How do you take the derivative with respect to a rank two tensor?

Question

I am learning classical field theory and am trying to find the momentum density of the electromagnetic lagrangian as part of an example of Noether's Theorem. The derivative I am encountering is: $$ \frac{\partial}{\partial(\partial_{\sigma}A_{\rho})} \left( \partial_{\mu}A_{\nu}\partial^{\mu}A^{\nu} \right). $$ I know that from here one uses chain rule to split it into two partial derivatives, and I know that in the end I should get a quantity that has upper indices $\sigma$ and $\rho$, since I am just taking the derivative of a scalar (indices are summed over).
I also realize that basically I am taking the derivative of "the square of the derivative of $A$", with respect to "the derivative of $A$", but I am confused as to how the indices work out.
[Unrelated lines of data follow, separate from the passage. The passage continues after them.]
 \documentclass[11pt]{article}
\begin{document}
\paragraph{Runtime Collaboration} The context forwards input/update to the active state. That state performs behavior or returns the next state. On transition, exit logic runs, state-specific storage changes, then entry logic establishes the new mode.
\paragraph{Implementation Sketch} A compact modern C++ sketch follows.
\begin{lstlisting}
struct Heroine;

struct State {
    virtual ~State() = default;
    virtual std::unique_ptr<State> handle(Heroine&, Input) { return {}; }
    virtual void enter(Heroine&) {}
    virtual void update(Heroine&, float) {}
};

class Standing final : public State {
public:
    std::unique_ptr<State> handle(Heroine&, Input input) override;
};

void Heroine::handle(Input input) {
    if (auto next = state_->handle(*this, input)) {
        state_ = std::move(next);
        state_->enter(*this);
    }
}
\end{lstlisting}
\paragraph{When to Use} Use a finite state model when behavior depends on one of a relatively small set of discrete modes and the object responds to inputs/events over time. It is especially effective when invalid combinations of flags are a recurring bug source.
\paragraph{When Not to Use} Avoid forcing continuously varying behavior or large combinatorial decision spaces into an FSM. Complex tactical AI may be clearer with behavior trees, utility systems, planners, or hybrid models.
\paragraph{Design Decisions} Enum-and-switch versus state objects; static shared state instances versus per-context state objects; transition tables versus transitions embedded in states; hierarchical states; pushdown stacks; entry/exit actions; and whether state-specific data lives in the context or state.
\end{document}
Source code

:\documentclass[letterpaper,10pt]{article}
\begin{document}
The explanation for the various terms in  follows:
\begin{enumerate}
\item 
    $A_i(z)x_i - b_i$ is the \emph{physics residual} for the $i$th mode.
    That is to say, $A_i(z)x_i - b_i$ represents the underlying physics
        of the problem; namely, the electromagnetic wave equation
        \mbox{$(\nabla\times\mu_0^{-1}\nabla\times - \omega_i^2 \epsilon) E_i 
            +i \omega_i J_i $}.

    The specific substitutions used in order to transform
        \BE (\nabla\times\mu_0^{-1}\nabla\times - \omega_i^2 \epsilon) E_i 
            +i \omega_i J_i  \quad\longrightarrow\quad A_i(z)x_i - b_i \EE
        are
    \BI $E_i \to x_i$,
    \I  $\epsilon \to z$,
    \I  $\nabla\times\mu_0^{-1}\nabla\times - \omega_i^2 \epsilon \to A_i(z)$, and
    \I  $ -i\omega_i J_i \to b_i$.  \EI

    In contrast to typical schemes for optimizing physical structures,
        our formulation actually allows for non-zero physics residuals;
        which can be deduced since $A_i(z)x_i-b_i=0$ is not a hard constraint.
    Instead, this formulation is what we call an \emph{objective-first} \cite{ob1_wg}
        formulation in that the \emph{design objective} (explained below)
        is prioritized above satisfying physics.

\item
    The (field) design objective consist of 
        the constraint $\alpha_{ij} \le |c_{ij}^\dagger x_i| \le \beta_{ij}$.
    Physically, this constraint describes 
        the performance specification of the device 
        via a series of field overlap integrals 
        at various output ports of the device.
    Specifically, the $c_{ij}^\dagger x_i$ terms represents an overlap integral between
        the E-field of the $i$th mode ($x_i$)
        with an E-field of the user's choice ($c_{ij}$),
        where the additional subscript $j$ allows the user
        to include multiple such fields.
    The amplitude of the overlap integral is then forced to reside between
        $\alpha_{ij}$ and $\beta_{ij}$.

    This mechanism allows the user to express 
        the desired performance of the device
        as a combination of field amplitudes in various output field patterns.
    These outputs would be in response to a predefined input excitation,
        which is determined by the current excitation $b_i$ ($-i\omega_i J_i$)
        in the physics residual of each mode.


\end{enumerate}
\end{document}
edit: I should mention that all indices are 0,1,2,3.

Answer 1

The answer: $$2\partial^\sigma A^\rho.$$ It's not the chain rule but the product rule you use. It is as if the tensor $$\partial_\mu A_\nu$$ were the variable you are differentiating with respect to. To understand the indices, consider a simpler example: $$\frac{\partial}{\partial x^i}(x^j x_j) = \frac{\partial}{\partial x^i}(x^j x^k g_{jk})= \delta^j_i x_j + \delta^k_i x_k = 2x_i$$.